-- What to do --
The answer must consist of each line below that contains the word "avec", copied in full.

-- Given data --

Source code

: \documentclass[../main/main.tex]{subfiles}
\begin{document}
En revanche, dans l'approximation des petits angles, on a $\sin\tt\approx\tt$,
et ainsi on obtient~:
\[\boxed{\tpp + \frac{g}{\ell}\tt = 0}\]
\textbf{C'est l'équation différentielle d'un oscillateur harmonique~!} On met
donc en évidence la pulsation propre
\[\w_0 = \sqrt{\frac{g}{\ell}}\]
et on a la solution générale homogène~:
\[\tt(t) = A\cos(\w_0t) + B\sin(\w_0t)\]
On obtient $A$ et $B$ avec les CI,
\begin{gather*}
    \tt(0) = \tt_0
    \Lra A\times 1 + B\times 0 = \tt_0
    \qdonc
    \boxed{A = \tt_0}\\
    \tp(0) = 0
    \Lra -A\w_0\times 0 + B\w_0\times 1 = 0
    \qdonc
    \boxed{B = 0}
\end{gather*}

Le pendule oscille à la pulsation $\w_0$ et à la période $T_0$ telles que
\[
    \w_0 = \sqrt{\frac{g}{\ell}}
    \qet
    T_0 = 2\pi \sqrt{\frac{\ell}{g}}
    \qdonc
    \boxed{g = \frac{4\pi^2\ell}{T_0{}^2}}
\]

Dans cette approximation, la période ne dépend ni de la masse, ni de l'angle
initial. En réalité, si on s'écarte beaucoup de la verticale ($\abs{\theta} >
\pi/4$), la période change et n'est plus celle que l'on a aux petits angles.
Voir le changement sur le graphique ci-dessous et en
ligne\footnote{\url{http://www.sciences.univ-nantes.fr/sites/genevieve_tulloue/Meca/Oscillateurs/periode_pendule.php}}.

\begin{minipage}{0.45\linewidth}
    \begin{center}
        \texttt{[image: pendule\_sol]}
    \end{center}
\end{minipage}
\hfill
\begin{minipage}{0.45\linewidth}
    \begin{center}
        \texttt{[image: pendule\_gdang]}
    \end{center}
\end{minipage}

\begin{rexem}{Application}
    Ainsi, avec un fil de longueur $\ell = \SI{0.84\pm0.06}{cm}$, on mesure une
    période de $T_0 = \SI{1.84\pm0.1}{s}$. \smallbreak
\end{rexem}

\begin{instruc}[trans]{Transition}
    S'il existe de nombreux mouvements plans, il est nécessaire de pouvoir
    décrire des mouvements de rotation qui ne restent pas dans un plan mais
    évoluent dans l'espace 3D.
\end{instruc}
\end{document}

-- Response to the task --
On obtient $A$ et $B$ avec les CI,
    Ainsi, avec un fil de longueur $\ell = \SI{0.84\pm0.06}{cm}$, on mesure une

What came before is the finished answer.